Sending Saintly Safe-wishes

(Forum poet and yogic valkyrie ‘Gypsy’ has been traveling throughout India the past four months. It just so happens that her latest blog entry was from Varanasi – the Holy city rocked by yesterday’s bomb blasts and rising tensions between Hindus and Muslims. Protective and paranoid vibes instinctively began to ripple in great force – but the story below seems to speak of how the Indian ‘way’ is inclined to take such things in stride. It’s as if there is an innate cultural ‘prioritizing’ – a daily need to attend to matters of ‘deeper’ significance – that fuels the engine of India’s spirit. What can we learn from this?)

FROM ABC NEWS – March 7, 2006

Armed police mounted vigil at temples and public places across India and leaders appealed for calm as Hindu groups called for a strike in a northern state to protest against bomb blasts that killed 15.

Tuesday’s blasts in Varanasi, one of the holiest pilgrimage centres for the country’s majority Hindus, also wounded dozens of people and came barely a week before Holi, the Hindu festival of colours.

It sparked fears of sectarian violence as some police officers suspected the attack to be the work of Islamist militants fighting against Indian rule in disputed Kashmir.
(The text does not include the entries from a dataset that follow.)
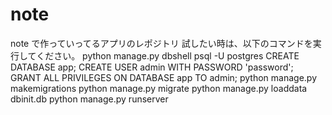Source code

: # note
note で作っていってるアプリのレポジトリ
試したい時は、以下のコマンドを実行してください。
python manage.py dbshell
psql -U postgres
CREATE DATABASE app;
CREATE USER admin WITH PASSWORD 'password';
GRANT ALL PRIVILEGES ON DATABASE app TO admin;
python manage.py makemigrations 
python manage.py migrate
python manage.py loaddata dbinit.db
python manage.py runserver 
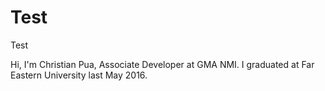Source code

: # Test
Test

Hi, I'm Christian Pua, Associate Developer at GMA NMI.
I graduated at Far Eastern University last May 2016. 
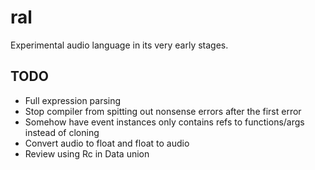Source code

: # ral

Experimental audio language in its very early stages.

## TODO
* Full expression parsing
* Stop compiler from spitting out nonsense errors after the first error
* Somehow have event instances only contains refs to functions/args instead of cloning
* Convert audio to float and float to audio
* Review using Rc<AudioBuffer> in Data union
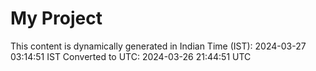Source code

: # My Project

This content is dynamically generated in Indian Time (IST): 2024-03-27 03:14:51 IST
Converted to UTC: 2024-03-26 21:44:51 UTC
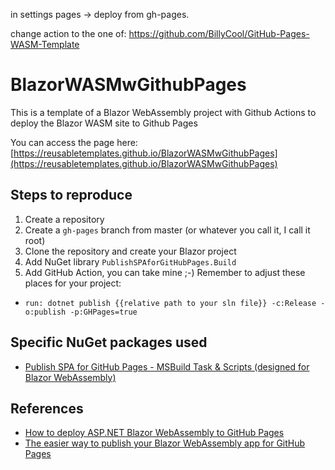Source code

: in settings pages -> deploy from gh-pages. 

change action to the one of:
https://github.com/BillyCool/GitHub-Pages-WASM-Template






# BlazorWASMwGithubPages
This is a template of a Blazor WebAssembly project with Github Actions to deploy the Blazor WASM site to Github Pages

You can access the page here: [https://reusabletemplates.github.io/BlazorWASMwGithubPages](https://reusabletemplates.github.io/BlazorWASMwGithubPages)

## Steps to reproduce

1. Create a repository
2. Create a `gh-pages` branch from master (or whatever you call it, I call it root)
3. Clone the repository and create your Blazor project
4. Add NuGet library `PublishSPAforGitHubPages.Build`
5. Add GitHub Action, you can take mine ;-) Remember to adjust these places for your project:
  - `run: dotnet publish {{relative path to your sln file}} -c:Release -o:publish -p:GHPages=true`

## Specific NuGet packages used
- [Publish SPA for GitHub Pages - MSBuild Task & Scripts (designed for Blazor WebAssembly)](https://www.nuget.org/packages/PublishSPAforGitHubPages.Build)

## References
- [How to deploy ASP.NET Blazor WebAssembly to GitHub Pages](https://dev.to/swimburger/how-to-deploy-asp-net-blazor-webassembly-to-github-pages-44o)
- [The easier way to publish your Blazor WebAssembly app for GitHub Pages](https://dev.to/j_sakamoto/the-easier-way-to-publish-your-blazor-webassembly-app-for-github-pages-319l)
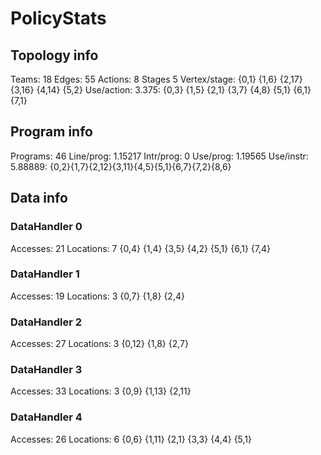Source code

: # PolicyStats
## Topology info
Teams:		18
Edges:		55
Actions:	8
Stages		5
Vertex/stage:	{0,1} {1,6} {2,17} {3,16} {4,14} {5,2} 
Use/action:	3.375: {0,3} {1,5} {2,1} {3,7} {4,8} {5,1} {6,1} {7,1} 

## Program info
Programs:	46
Line/prog:	1.15217
Intr/prog:	0
Use/prog:	1.19565
Use/instr:	5.88889: {0,2}{1,7}{2,12}{3,11}{4,5}{5,1}{6,7}{7,2}{8,6}

## Data info

### DataHandler 0
Accesses:	21
Locations:	7
{0,4} {1,4} {3,5} {4,2} {5,1} {6,1} {7,4} 

### DataHandler 1
Accesses:	19
Locations:	3
{0,7} {1,8} {2,4} 

### DataHandler 2
Accesses:	27
Locations:	3
{0,12} {1,8} {2,7} 

### DataHandler 3
Accesses:	33
Locations:	3
{0,9} {1,13} {2,11} 

### DataHandler 4
Accesses:	26
Locations:	6
{0,6} {1,11} {2,1} {3,3} {4,4} {5,1} 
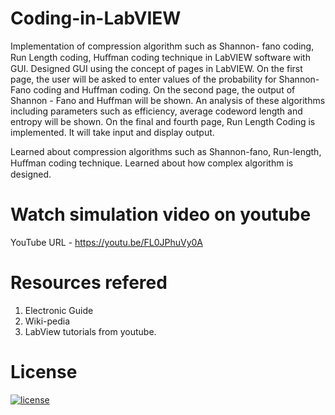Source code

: # Coding-in-LabVIEW
Implementation of compression algorithm such as Shannon- fano coding, Run Length coding, Huﬀman coding technique in LabVIEW software with GUI.
Designed GUI using the concept of pages in LabVIEW. On the first page, the user will be asked to enter values of the probability for Shannon-Fano coding and Huffman coding.
On the second page, the output of Shannon - Fano and Huffman will be shown. An analysis of these algorithms including parameters such as efficiency, average codeword length and entropy will be shown.
On the final and fourth page, Run Length Coding is implemented. It will take input and display output.

Learned about compression algorithms such as Shannon-fano, Run-length, Huﬀman coding technique. Learned about how complex algorithm is designed.
# Watch simulation video on youtube
YouTube URL - https://youtu.be/FL0JPhuVy0A

# Resources refered
1. Electronic Guide
2. Wiki-pedia
3. LabView tutorials from youtube.

# License

[![license](https://img.shields.io/github/license/DAVFoundation/captain-n3m0.svg?style=flat-square)](https://github.com/vaibhavt802/Coding-in-LabVIEW/blob/master/LICENSE)
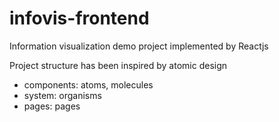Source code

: # infovis-frontend
Information visualization demo project implemented by Reactjs

Project structure has been inspired by atomic design
- components: atoms, molecules
- system: organisms
- pages: pages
But there were no reports of trouble, police said.

“The city is peaceful. We have taken all precautions. There have been no reports of any untoward incidents,” said K.L. Meena, Varanasi’s inspector-general of police.

“There have been no arrests so far and police parties are conducting raids at various places since last night,” he said.

Prime Minister Manmohan Singh urged people to remain calm after the blasts, but Hindu groups allied to the opposition Bharatiya Janata Party called for a general strike in the state on Wednesday to protest against the blasts. Authorities said they had shut down schools and colleges as a precaution, but a Reuters reporter said traffic on the streets of the ancient city appeared normal.

“People are moving around. Puja (worship) is going on in the temples. There is no problem now,” said 65-year-old housewife Prem Lata.

Temple-studded Varanasi, 670 km southeast of the capital New Delhi, is on the banks of the holy Ganges river. Hindus believe that dying in Varanasi, being cremated on the banks of the Ganges and the ashes immersed in the river ensures release from the cycle of rebirth. Many elderly and ill people come to the city if they believe they are close to death.